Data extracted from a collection

================

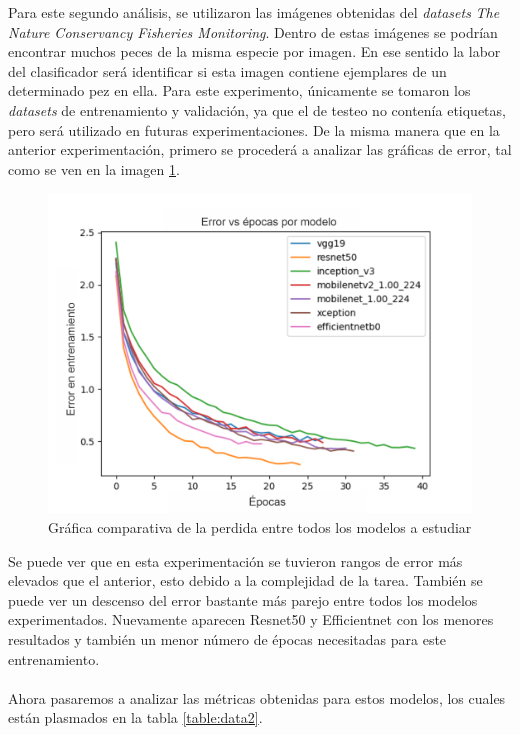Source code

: Para este segundo análisis, se  utilizaron las imágenes obtenidas del  \textit{datasets} \textit{The Nature Conservancy Fisheries Monitoring}. Dentro de estas imágenes se podrían encontrar muchos peces de la misma especie por imagen. En ese sentido la labor del clasificador será identificar si esta imagen contiene ejemplares de un determinado pez en ella. Para este experimento, únicamente se tomaron los \textit{datasets} de entrenamiento y validación, ya que el de testeo no contenía etiquetas, pero será utilizado en futuras experimentaciones.  De la misma manera que en la anterior experimentación, primero se procederá a analizar las gráficas de error, tal como se ven en la imagen \ref{fig:losses2}.
\begin{figure}[h!]
\includegraphics[width=1\textwidth]{images/loss2.png}
\centering
\caption{Gráfica comparativa de la perdida entre todos los modelos a estudiar}
\label{fig:losses2}
\end{figure}
Se puede ver que en esta experimentación se tuvieron rangos de error más elevados que el anterior, esto debido a la complejidad de la tarea. También se puede ver un descenso del error bastante más parejo entre todos los modelos experimentados. Nuevamente aparecen Resnet50 y Efficientnet con los menores resultados y también un menor número de épocas necesitadas para este entrenamiento.\\\\
Ahora pasaremos a analizar las métricas obtenidas para estos modelos, los cuales están plasmados en la tabla \ref{table:data2}.
\newpage
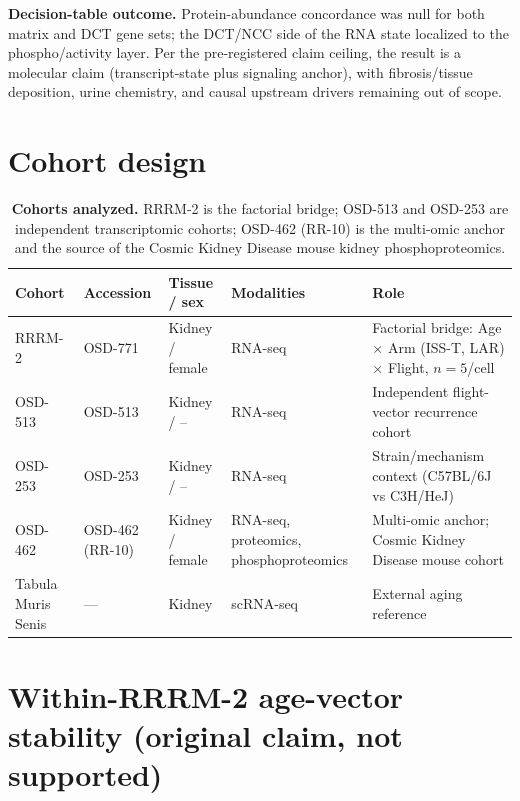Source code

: \documentclass[10pt]{article}
\begin{document}
\noindent
\textbf{Decision-table outcome.} Protein-abundance concordance was null for both matrix and DCT gene sets; the DCT/NCC side of the RNA state localized to the phospho/activity layer. Per the pre-registered claim ceiling, the result is a molecular claim (transcript-state plus signaling anchor), with fibrosis/tissue deposition, urine chemistry, and causal upstream drivers remaining out of scope.

\section{Cohort design}

\begin{table}[H]
\centering\footnotesize
\caption{\textbf{Cohorts analyzed.} RRRM-2 is the factorial bridge; OSD-513 and OSD-253 are independent transcriptomic cohorts; OSD-462 (RR-10) is the multi-omic anchor and the source of the Cosmic Kidney Disease mouse kidney phosphoproteomics.}
\label{tab:cohorts}
\begin{tabularx}{\textwidth}{>{\raggedright\arraybackslash}p{} >{\raggedright\arraybackslash}p{} >{\raggedright\arraybackslash}p{} >{\raggedright\arraybackslash}p{} X}
\toprule
Cohort & Accession & Tissue / sex & Modalities & Role \\
\midrule
RRRM-2 & OSD-771 & Kidney / female & RNA-seq & Factorial bridge: Age $\times$ Arm (ISS-T, LAR) $\times$ Flight, $n=5$/cell \\
OSD-513 & OSD-513 & Kidney / -- & RNA-seq & Independent flight-vector recurrence cohort \\
OSD-253 & OSD-253 & Kidney / -- & RNA-seq & Strain/mechanism context (C57BL/6J vs C3H/HeJ) \\
OSD-462 & OSD-462 (RR-10) & Kidney / female & RNA-seq, proteomics, phosphoproteomics & Multi-omic anchor; Cosmic Kidney Disease mouse cohort \\
Tabula Muris Senis & --- & Kidney & scRNA-seq & External aging reference \\
\bottomrule
\end{tabularx}
\end{table}

\section{Within-RRRM-2 age-vector stability (original claim, not supported)}
\end{document}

================

PROBLEM: Whenever "omic" occurs in a line above, copy that line.

WRITTEN SOLUTION:
\caption{\textbf{Cohorts analyzed.} RRRM-2 is the factorial bridge; OSD-513 and OSD-253 are independent transcriptomic cohorts; OSD-462 (RR-10) is the multi-omic anchor and the source of the Cosmic Kidney Disease mouse kidney phosphoproteomics.}
OSD-462 & OSD-462 (RR-10) & Kidney / female & RNA-seq, proteomics, phosphoproteomics & Multi-omic anchor; Cosmic Kidney Disease mouse cohort \\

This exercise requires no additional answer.